East of Constantinople, West of Shanghai

Yellowthread Street, the series (1990)


And so I went and started watching Yellowthread Street, the ITV-produced TV series from 1990 based on the wonderful – and highly recommended – novels by William Leonard Marshall.
So far I had only seen the title sequence… admittedly not much to express an informed opinion.

But Emma, in the comments, pointed me towards a handful of episodes available on YouTube. Only one season was produced, and there’s only six episodes available at the time of writing, but six is better than nothing.

Now, based on the general wisdom, I was led to believe that the series sucked. And it was easy to believe the general wisdom, because it is difficult to imagine someone being able to translate on the screen the mayhem and the intricacies of Marshall’s novels.
But talk is cheap.
What do the episodes really look like?

OK, my impression – and it could be absolutely wrong, mind you – is that someone at ITV, in 1990, got this big idea, and pitched it like there was no tomorrow:

Imagine Miamy Vice in Hong Kong!

There is a certain “look & feel” to the series that owes a lot, I think, to Michael Mann’s creature (whose last season was to be broadcast right then, in 1990): two rather street-stylish cops moving through the seediest and the most glamorous spots of Hong Kong, scary criminals, the Mob, beautiful women, night scenes with lots of neon and blue lights… There is a certain neo-noir feel that sometimes looks not fully realised, maybe because the series died in its infancy.


Also, 1990 was the year in which everybody, but everybody, discovered Hong Kong cinema, and directors like John Woo – The Killer had hit the screens the previous year, and there was a strong buzz going. Triads, gunfights, heroic bloodshed were entering into the collective imagination.
Why not ride the dragon?

Selection_600All in all it is not bad, but very little remains of Marshall’s original take on Hong Kong, its chaos and its color, and the author’s ensemble approach to police procedural.

So, yes, if you are coming from the Yellowthread Street novels, the series sucks, boy it does.
On the other hand, if you don’t know the novels (what a pity!) and you come to the series as just another cop show, you might be positively impressed.
The locations, in pre-Handover Hong Kong, are beautiful, the cast is diverse and more than adequate1, the music feels like a jump in the past, as do the clothes.
The stories hold up nicely, even when they are predictable.
And I’ve still to see Spirit Runner, the only episode, out of a total of 13 filmed, actually penned by Marshall.

The bottom line seems to be, if you are looking for a cop show with some different elements and a lot of promise that never had the opportunity to really bloom, point your browsers to Youtube and do a search for Yellowthread Street.
And check the novels.
You’ll love the novels.

  1. and as a fan of the Longmire TV series, I was surprised and delighted in finding a youngRobert Taylor as one of the detectives on the show. 

Author: Davide Mana

Paleontologist. By day, researcher, teacher and ecological statistics guru. By night, pulp fantasy author-publisher, translator and blogger. In the spare time, Orientalist Anonymous, guerilla cook.
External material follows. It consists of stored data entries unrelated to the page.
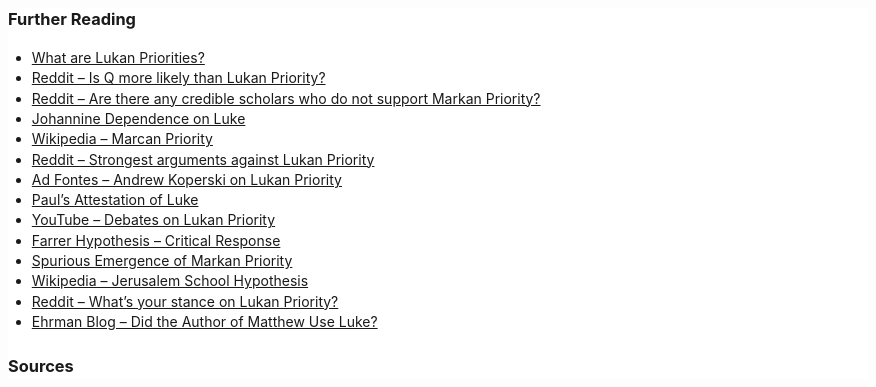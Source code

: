 ### Further Reading
- [What are Lukan Priorities?](https://www.lukanpriorities.com/articles/what-are-lukan-priorities)
- [Reddit – Is Q more likely than Lukan Priority?](https://www.reddit.com/r/AcademicBiblical/comments/agnd07/why_is_the_existence_of_q_more_likely_than/)
- [Reddit – Are there any credible scholars who do not support Markan Priority?](https://www.reddit.com/r/AcademicBiblical/comments/4cwuyc/are_there_any_credible_scholars_who_do_not/)
- [Johannine Dependence on Luke](https://lukanpriority.com/johannine-dependence-on-luke/)
- [Wikipedia – Marcan Priority](https://en.wikipedia.org/wiki/Marcan_priority)
- [Reddit – Strongest arguments against Lukan Priority](https://www.reddit.com/r/AcademicBiblical/comments/1jj1pbe/what_are_the_strongest_arguments_against_the/)
- [Ad Fontes – Andrew Koperski on Lukan Priority](https://adfontesjournal.com/andrew-koperski/lukan-priority/)
- [Paul’s Attestation of Luke](https://lukeprimacy.com/pauls-attestation-of-luke/)
- [YouTube – Debates on Lukan Priority](https://www.youtube.com/watch?v=qY4uFZp2iac)
- [Farrer Hypothesis – Critical Response](https://lukanpriority.com/farrer-hypothesis/)
- [Spurious Emergence of Markan Priority](https://lukanpriority.com/the-spurious-emergence-of-markan-priority/)
- [Wikipedia – Jerusalem School Hypothesis](https://en.wikipedia.org/wiki/Jerusalem_school_hypothesis)
- [Reddit – What’s your stance on Lukan Priority?](https://www.reddit.com/r/BiblicalUnitarian/comments/1ezb1sx/whats_your_stance_on_lukan_priority/)
- [Ehrman Blog – Did the Author of Matthew Use Luke?](https://ehrmanblog.org/a-1000-challenge-to-me-did-the-author-of-matthew-use-luke/)

### Sources

[^1]: [Lukan Priority Homepage](https://lukanpriority.com)  
[^3]: [Pepperdine University – Global Tides Article](https://digitalcommons.pepperdine.edu/cgi/viewcontent.cgi?article=1478&context=globaltides)  
[^5]: [Hermeneutics StackExchange – Arguments for Lukan Priority](https://hermeneutics.stackexchange.com/questions/59015/what-are-the-arguments-in-favor-of-lukan-priority)  
[^7]: [LukePrimacy.com – Case for Lukan Priority](https://lukeprimacy.com/lukan-priority/)  
[^8]: [LukePrimacy.com – General Resources](https://lukeprimacy.com)  
[^9]: [Jerusalem Perspective Article](https://www.jerusalemperspective.com/20432/)  
[^10]: [Statistical Validation of Lukan Priority](https://lukeprimacy.com/statistical-validation-of-lukan-priority/)  
[^11]: [Proto-Luke Source Discussion](https://lukanpriority.com/proto-luke/)  
[^12]: [Issues With Matthew – Comparative Analysis](https://issueswithmatthew.com/issues-with-matthew/)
2 thoughts on “Yellowthread Street, the series (1990)

  1. Glad you (kind of) liked them! Interesting you mention Miami Vice. I believe that was the pitch – they were trying to do a gritty British version of that. Stuff I’ve found on the Internet says that they were going to go for a more action orientated second season which probably would have taken it even further from its source material. Still, terrible though it is, I will be eternally grateful to the show for introducing me to the existence of William Marshall’s excellent series. I’m on Skulduggery at the moment and the plotting, writing, humour and characterisation is genius.
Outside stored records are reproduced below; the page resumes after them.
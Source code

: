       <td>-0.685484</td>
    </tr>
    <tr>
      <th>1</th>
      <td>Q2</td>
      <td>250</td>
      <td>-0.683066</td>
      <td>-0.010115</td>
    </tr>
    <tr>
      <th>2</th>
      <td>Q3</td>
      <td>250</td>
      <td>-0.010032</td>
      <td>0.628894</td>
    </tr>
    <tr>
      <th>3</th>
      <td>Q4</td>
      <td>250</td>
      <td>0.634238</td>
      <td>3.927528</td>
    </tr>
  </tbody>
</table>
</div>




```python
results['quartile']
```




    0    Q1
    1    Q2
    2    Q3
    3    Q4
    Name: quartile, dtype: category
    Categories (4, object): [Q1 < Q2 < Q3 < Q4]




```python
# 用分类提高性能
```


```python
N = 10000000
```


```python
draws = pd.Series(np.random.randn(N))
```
    Enjoy watching Spirit Runner – of all the episodes, that is the only one that even slightly resembles the idiosyncratic books with its spirit runners and Ong, the 80 year old cat burgler.

    It would be good to see a straight out adaptation of the books, but it’s hard to see how it could be done. Who on earth would they cast as Feiffer? I can’t even begin to imagine what actor could play that role.

    And I have also been a fan of Robert Taylor’s since this show as well. I couldn’t quite get into Longmire though although I tried a couple of times. Maybe I’ll give it another go at some point.


    • I often hoped for a film adaptation of the novels, but with the Handover and all that, it seems unlikely.
      And give a chance to Longmire. The first episodes are a little raw, but then the series finds its pace,and its a great show.